Top of Study material
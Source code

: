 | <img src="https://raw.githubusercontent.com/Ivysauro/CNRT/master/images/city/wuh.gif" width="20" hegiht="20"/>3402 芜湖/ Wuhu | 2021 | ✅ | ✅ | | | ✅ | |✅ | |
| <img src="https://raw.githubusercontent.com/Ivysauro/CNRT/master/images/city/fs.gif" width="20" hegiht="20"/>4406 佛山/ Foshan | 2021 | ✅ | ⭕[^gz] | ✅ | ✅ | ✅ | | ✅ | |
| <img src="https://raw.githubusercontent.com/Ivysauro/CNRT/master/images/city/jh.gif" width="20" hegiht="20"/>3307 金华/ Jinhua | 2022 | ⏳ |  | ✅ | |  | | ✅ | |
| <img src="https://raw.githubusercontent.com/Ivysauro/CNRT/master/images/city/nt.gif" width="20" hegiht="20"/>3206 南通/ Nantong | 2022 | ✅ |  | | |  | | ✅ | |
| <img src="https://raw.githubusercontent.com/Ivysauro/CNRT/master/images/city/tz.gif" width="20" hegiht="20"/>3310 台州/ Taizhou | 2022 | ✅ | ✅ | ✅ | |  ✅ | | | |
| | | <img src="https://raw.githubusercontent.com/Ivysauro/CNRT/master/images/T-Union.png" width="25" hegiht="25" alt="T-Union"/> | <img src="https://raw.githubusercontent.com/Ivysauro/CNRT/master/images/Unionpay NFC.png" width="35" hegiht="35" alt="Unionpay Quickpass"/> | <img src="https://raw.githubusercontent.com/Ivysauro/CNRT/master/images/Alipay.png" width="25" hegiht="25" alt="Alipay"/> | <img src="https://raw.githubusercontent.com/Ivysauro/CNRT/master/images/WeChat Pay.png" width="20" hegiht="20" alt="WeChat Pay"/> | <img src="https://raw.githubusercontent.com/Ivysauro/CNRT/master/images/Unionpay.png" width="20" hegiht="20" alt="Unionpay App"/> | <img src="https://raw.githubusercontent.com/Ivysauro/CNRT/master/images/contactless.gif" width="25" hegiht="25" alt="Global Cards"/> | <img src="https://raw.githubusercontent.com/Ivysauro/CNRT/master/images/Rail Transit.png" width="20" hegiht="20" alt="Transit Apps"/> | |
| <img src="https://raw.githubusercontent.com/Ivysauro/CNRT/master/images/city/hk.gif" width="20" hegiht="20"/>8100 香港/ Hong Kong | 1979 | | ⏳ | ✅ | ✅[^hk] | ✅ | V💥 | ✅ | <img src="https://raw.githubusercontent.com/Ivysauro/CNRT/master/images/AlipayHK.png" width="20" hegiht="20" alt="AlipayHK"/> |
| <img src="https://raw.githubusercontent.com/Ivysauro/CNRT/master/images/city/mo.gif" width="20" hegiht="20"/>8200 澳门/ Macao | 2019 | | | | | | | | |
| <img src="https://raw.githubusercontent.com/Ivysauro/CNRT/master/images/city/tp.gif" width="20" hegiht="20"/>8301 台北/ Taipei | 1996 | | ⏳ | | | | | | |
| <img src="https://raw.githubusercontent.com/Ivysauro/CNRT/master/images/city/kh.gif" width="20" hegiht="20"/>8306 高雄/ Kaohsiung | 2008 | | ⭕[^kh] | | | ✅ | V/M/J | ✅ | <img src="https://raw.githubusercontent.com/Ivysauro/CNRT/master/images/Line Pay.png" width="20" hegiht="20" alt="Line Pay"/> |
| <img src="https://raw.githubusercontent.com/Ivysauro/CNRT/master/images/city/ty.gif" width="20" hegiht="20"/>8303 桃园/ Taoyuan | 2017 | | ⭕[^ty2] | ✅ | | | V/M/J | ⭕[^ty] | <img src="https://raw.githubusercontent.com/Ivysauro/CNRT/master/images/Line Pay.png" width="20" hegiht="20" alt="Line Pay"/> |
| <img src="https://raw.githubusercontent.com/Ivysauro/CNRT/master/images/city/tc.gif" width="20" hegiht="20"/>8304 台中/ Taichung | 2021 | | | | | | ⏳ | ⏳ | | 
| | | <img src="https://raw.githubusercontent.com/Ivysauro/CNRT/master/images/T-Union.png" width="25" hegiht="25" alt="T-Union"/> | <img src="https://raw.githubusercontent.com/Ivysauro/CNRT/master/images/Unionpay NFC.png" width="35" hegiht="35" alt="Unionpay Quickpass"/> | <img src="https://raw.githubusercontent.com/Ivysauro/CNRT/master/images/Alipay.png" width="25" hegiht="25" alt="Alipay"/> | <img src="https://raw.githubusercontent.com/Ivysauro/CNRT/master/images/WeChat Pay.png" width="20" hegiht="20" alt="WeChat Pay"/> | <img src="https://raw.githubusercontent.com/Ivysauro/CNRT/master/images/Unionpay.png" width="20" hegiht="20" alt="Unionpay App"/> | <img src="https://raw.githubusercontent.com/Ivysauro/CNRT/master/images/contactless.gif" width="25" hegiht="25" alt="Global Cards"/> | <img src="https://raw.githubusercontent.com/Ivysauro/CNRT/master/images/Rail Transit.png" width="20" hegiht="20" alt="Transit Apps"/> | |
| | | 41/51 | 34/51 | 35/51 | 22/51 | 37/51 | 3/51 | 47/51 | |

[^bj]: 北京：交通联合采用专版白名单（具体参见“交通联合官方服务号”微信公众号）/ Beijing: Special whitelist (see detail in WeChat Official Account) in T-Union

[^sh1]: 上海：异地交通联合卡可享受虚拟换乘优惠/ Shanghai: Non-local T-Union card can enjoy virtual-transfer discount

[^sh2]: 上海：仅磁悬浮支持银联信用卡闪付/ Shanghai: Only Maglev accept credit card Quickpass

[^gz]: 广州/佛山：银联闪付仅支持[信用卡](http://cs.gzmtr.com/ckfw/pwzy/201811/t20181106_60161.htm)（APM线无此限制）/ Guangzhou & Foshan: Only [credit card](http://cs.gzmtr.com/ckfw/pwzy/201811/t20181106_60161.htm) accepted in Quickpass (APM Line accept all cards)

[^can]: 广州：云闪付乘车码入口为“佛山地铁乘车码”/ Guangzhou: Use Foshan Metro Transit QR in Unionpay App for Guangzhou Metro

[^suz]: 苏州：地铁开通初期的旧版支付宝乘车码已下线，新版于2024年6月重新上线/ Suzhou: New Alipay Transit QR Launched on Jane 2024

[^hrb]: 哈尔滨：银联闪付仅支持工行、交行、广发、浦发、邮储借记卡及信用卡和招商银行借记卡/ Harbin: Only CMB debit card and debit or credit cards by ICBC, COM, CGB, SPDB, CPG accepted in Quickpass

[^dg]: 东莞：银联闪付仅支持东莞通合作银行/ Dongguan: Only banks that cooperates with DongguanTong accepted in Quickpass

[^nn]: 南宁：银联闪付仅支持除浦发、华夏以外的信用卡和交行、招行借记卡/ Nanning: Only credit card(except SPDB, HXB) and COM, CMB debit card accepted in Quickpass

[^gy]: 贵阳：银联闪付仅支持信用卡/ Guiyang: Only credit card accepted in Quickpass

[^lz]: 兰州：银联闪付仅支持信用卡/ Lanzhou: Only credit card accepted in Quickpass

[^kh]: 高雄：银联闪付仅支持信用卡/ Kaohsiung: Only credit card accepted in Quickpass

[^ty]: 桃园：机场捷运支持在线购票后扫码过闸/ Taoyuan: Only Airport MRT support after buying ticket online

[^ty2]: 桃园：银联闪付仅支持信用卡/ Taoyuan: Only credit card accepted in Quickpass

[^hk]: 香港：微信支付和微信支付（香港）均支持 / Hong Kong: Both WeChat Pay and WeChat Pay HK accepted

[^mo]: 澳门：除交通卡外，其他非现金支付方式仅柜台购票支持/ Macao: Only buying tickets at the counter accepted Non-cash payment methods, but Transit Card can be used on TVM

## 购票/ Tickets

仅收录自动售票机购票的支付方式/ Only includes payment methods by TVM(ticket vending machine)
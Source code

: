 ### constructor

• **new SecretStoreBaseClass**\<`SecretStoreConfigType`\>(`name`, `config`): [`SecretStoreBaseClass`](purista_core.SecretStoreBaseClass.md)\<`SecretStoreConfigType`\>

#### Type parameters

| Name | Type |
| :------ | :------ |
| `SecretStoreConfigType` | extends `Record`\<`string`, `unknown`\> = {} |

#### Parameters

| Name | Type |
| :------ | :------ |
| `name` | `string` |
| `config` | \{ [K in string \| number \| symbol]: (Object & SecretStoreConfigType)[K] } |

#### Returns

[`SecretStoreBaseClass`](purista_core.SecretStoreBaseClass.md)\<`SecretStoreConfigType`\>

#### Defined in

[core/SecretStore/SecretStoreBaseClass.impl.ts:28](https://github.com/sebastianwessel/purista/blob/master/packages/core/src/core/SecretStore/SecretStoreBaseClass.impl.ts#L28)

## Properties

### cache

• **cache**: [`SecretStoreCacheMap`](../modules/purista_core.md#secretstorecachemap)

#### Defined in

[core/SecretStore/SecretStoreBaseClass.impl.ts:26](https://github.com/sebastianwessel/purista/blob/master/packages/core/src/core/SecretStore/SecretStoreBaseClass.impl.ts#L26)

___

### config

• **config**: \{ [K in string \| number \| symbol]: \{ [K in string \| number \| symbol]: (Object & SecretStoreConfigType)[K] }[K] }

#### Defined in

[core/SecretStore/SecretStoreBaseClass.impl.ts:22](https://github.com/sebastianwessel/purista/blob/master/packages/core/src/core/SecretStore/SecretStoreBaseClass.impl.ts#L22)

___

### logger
Bottom of Study material
• [Problem details]: Your task is to copy every line in the entries that holds the string "Object".

• [Result below]:
| `config` | \{ [K in string \| number \| symbol]: (Object & SecretStoreConfigType)[K] } |
• **config**: \{ [K in string \| number \| symbol]: \{ [K in string \| number \| symbol]: (Object & SecretStoreConfigType)[K] }[K] }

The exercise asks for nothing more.